Employees honored: Five Sarasota County School Board members and Superintendent Todd Bowden are honored by the Florida School Boards Association after completing a master board training program designed to improve leadership and team work skills. WWSB. Sarasota Herald-Tribune. The Brevard County School District treats 651 district employees and their families to an Orlando Magic basketball game to thank them for their work. Space Coast Daily.

Teachers arrested: A teacher at the Everest Charter School in Tamarac is arrested and accused of having sexual relations with a 15-year-old boy. Sheldon McDonald, 34, picked the boy up as he was walking down a Lauderhill street. He said he thought the boy was 20. WPLG. Miami Herald. A substitute teacher at Clewiston Middle School in Hendry County is arrested and accused of selling marijuana to students. Maria Otilla Rivera-Magana, 35, was named as a source by two students who had to be taken to an emergency room after smoking some of the marijuana they allegedly bought from her. WBBH. Fort Myers News-Press.

Bus stop warning: Santa Rosa County parents are being warned about suspicious people approaching their children at school bus stops. The sheriff’s office says three times since Oct. 24, men have walked up to children at a bus stop. Twice, the men tried to lure students into cars. Pensacola News Journal.

Opinions on schools: Gov. Rick Scott’s 2018 budget proposal will benefit Florida school districts, and despite criticisms, we feel the positives far outweigh the negatives. Citrus County Chronicle. Almost 10 years ago, the state Board of Education adopted new science standards for K-12 schools that explicitly included biological evolution. Opponents warned that thousands of parents would pull their children from public schools if the standards were adopted.

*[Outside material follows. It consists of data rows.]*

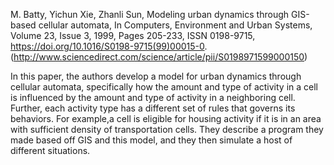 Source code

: M. Batty, Yichun Xie, Zhanli Sun, Modeling urban dynamics through GIS-based cellular automata, In Computers, Environment and Urban Systems, Volume 23, Issue 3, 1999, Pages 205-233, ISSN 0198-9715, https://doi.org/10.1016/S0198-9715(99)00015-0.
(http://www.sciencedirect.com/science/article/pii/S0198971599000150)

In this paper, the authors develop a model for urban dynamics through cellular automata, specifically how the amount and type of activity in a cell is influenced by the amount and type of activity in a neighboring cell. Further, each activity type has a different set of rules that governs its behaviors. For example,a cell is eligible for housing activity if it is in an area with sufficient density of transportation cells. They describe a program they made based off GIS and this model, and they then simulate a host of different situations.
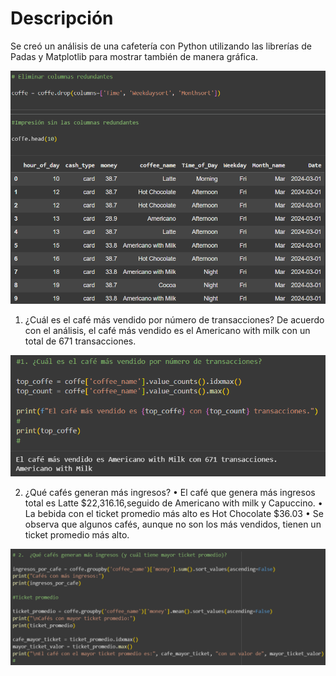 # Descripción

Se creó un análisis de una cafetería con Python utilizando las librerías de Padas y Matplotlib para mostrar también de manera gráfica.

![image1](imagenes/imagen1.png)

1.	¿Cuál es el café más vendido por número de transacciones?
De acuerdo con el análisis, el café más vendido es el Americano with milk con un total de 671 transacciones.

![image2](imagenes/imagen2.png)

2.	¿Qué cafés generan más ingresos?
•	El café que genera más ingresos total es Latte $22,316.16,seguido de Americano with milk y Capuccino.
•	La bebida con el ticket promedio más alto es Hot Chocolate $36.03
•	Se observa que algunos cafés, aunque no son los más vendidos, tienen un ticket promedio más alto.


![image3](imagenes/imagen3.png)
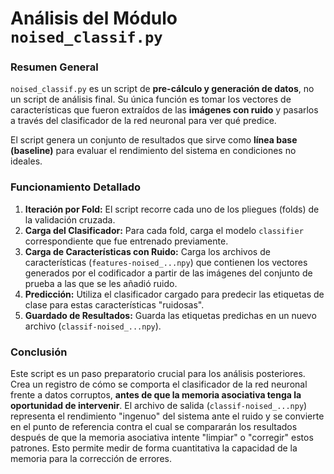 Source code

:# Análisis del Módulo `noised_classif.py`

### Resumen General

`noised_classif.py` es un script de **pre-cálculo y generación de datos**, no un script de análisis final. Su única función es tomar los vectores de características que fueron extraídos de las **imágenes con ruido** y pasarlos a través del clasificador de la red neuronal para ver qué predice.

El script genera un conjunto de resultados que sirve como **línea base (baseline)** para evaluar el rendimiento del sistema en condiciones no ideales.

### Funcionamiento Detallado

1.  **Iteración por Fold:** El script recorre cada uno de los pliegues (folds) de la validación cruzada.
2.  **Carga del Clasificador:** Para cada fold, carga el modelo `classifier` correspondiente que fue entrenado previamente.
3.  **Carga de Características con Ruido:** Carga los archivos de características (`features-noised_...npy`) que contienen los vectores generados por el codificador a partir de las imágenes del conjunto de prueba a las que se les añadió ruido.
4.  **Predicción:** Utiliza el clasificador cargado para predecir las etiquetas de clase para estas características "ruidosas".
5.  **Guardado de Resultados:** Guarda las etiquetas predichas en un nuevo archivo (`classif-noised_...npy`).

### Conclusión

Este script es un paso preparatorio crucial para los análisis posteriores. Crea un registro de cómo se comporta el clasificador de la red neuronal frente a datos corruptos, **antes de que la memoria asociativa tenga la oportunidad de intervenir**. El archivo de salida (`classif-noised_...npy`) representa el rendimiento "ingenuo" del sistema ante el ruido y se convierte en el punto de referencia contra el cual se compararán los resultados después de que la memoria asociativa intente "limpiar" o "corregir" estos patrones. Esto permite medir de forma cuantitativa la capacidad de la memoria para la corrección de errores.
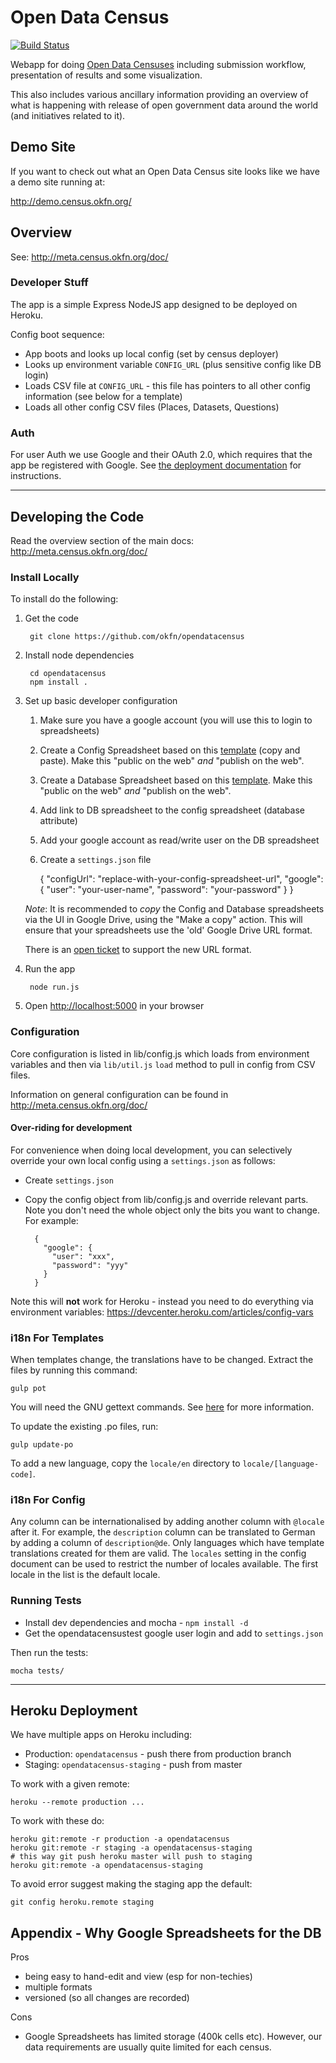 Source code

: # Open Data Census

[![Build Status](https://travis-ci.org/okfn/opendatacensus.png?branch=master)](https://travis-ci.org/okfn/opendatacensus)

Webapp for doing [Open Data Censuses][] including submission workflow,
presentation of results and some visualization.

[Open Data Censuses]: http://census.okfn.org/

This also includes various ancillary information providing an overview of what
is happening with release of open government data around the world (and
initiatives related to it).

## Demo Site

If you want to check out what an Open Data Census site looks like we have a
demo site running at:

<http://demo.census.okfn.org/>

## Overview

See: <http://meta.census.okfn.org/doc/>

### Developer Stuff

The app is a simple Express NodeJS app designed to be deployed on Heroku.

Config boot sequence:

* App boots and looks up local config (set by census deployer)
* Looks up environment variable `CONFIG_URL` (plus sensitive config like DB
  login)
* Loads CSV file at `CONFIG_URL` - this file has pointers to all other config
  information (see below for a template)
* Loads all other config CSV files (Places, Datasets, Questions)

### Auth

For user Auth we use Google and their OAuth 2.0, which requires that the app be registered with Google. See [the deployment documentation](http://census.okfn.org/doc/deploy.html) for instructions.

------

## Developing the Code

Read the overview section of the main docs: <http://meta.census.okfn.org/doc/>

### Install Locally

To install do the following:

1. Get the code

        git clone https://github.com/okfn/opendatacensus

2. Install node dependencies

        cd opendatacensus
        npm install .

3. Set up basic developer configuration

   1. Make sure you have a google account (you will use this to login to spreadsheets)
   2. Create a Config Spreadsheet based on this [template](https://docs.google.com/a/okfn.org/spreadsheet/ccc?key=0AqR8dXc6Ji4JdG5FYWF5M0o1cHBvQkZLTUdOYWtlNmc) (copy and paste). Make this "public on the web" *and* "publish on the web".
   3. Create a Database Spreadsheet based on this [template](https://docs.google.com/a/okfn.org/spreadsheet/ccc?key=0AqR8dXc6Ji4JdFgwSjlabk0wY3NfT2owbktCME5MY2c). Make this "public on the web" *and* "publish on the web".
   4. Add link to DB spreadsheet to the config spreadsheet (database attribute)
   5. Add your google account as read/write user on the DB spreadsheet
   6. Create a `settings.json` file

        {
          "configUrl": "replace-with-your-config-spreadsheet-url",
          "google": {
            "user": "your-user-name",
            "password": "your-password"
          }
        }

   *Note*: It is recommended to *copy* the Config and Database spreadsheets via the UI in Google Drive, using the "Make a copy" action. This will ensure that your spreadsheets use the 'old' Google Drive URL format.

   There is an [open ticket](https://github.com/okfn/opendatacensus/issues/429) to support the new URL format.

4. Run the app

        node run.js

5. Open <http://localhost:5000> in your browser


### Configuration

Core configuration is listed in lib/config.js which loads from environment
variables and then via `lib/util.js` `load` method to pull in config from CSV
files.

Information on general configuration can be found in http://meta.census.okfn.org/doc/

#### Over-riding for development

For convenience when doing local development, you can selectively override your
own local config using a `settings.json` as follows:

* Create `settings.json`
* Copy the config object from lib/config.js and override relevant parts. Note
  you don't need the whole object only the bits you want to change. For example:

        {
          "google": {
            "user": "xxx",
            "password": "yyy"
          }
        }

Note this will **not** work for Heroku - instead you need to do everything via
environment variables: https://devcenter.heroku.com/articles/config-vars

### i18n For Templates

When templates change, the translations have to be changed. Extract the files by running this command:

    gulp pot

You will need the GNU gettext commands. See [here](https://github.com/mozilla/i18n-abide/blob/master/docs/GETTEXT.md) for more information.

To update the existing .po files, run:

    gulp update-po

To add a new language, copy the `locale/en` directory to `locale/[language-code]`.

### i18n For Config

Any column can be internationalised by adding another column with `@locale` after it. For example, the `description` column can be translated to German by adding a column of `description@de`. Only languages which have template translations created for them are valid. The `locales` setting in the config document can be used to restrict the number of locales available. The first locale in the list is the default locale.

### Running Tests

* Install dev dependencies and mocha - `npm install -d`
* Get the opendatacensustest google user login and add to `settings.json`

Then run the tests:

    mocha tests/

------

## Heroku Deployment

We have multiple apps on Heroku including:

* Production: `opendatacensus` - push there from production branch
* Staging: `opendatacensus-staging` - push from master

To work with a given remote:

    heroku --remote production ...

To work with these do:

    heroku git:remote -r production -a opendatacensus
    heroku git:remote -r staging -a opendatacensus-staging
    # this way git push heroku master will push to staging
    heroku git:remote -a opendatacensus-staging

To avoid error suggest making the staging app the default:

    git config heroku.remote staging

## Appendix - Why Google Spreadsheets for the DB

Pros

* being easy to hand-edit and view (esp for non-techies)
* multiple formats
* versioned (so all changes are recorded)

Cons

* Google Spreadsheets has limited storage (400k cells etc). However, our data
  requirements are usually quite limited for each census.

They were adopted, and the predicted exodus never materialized. Paul Cottle, Bridge to Tomorrow. The issue of what a tax hike is — an increase in millage rate versus an increase in taxable value — will play a major role in the 2018 legislative session. Gov. Scott and the Senate can’t keep their education promises with another millage rollback. House Speaker Richard Corcoran can’t keep his campaign promise without it. St. Augustine Record. There is special power of speaking greatness to the students we teach and, by doing so, you can capture the heart of your students. If you can capture your students’ hearts, truly amazing things will happen in the classroom and in their lives. Sarasota County teacher of the year William Ivey, Sarasota Herald-Tribune. Some issues are best left to home rule, and the question of how school superintendents are chosen is one of them. No other county is harmed, or affected at all, by a fellow county having a different way of securing a superintendent. Jim Ross, Ocala Star-Banner. Local control is a better solution than the state Legislature opening the door to any member of the community who wants to pursue a personal agenda and challenge classroom textbooks, and then requiring the school district to appoint a hearing officer to rule on the complaint. Citrus County Chronicle.

Student enrichment: The Orange County School District collaborates with the Orange County Library System to create a virtual library card for middle and high school students, giving them online access to research materials. Orlando Sentinel. Four Lake County teachers get $2,500 grants from Farmers Insurance’s Thank America’s Teachers program. Daily Commercial.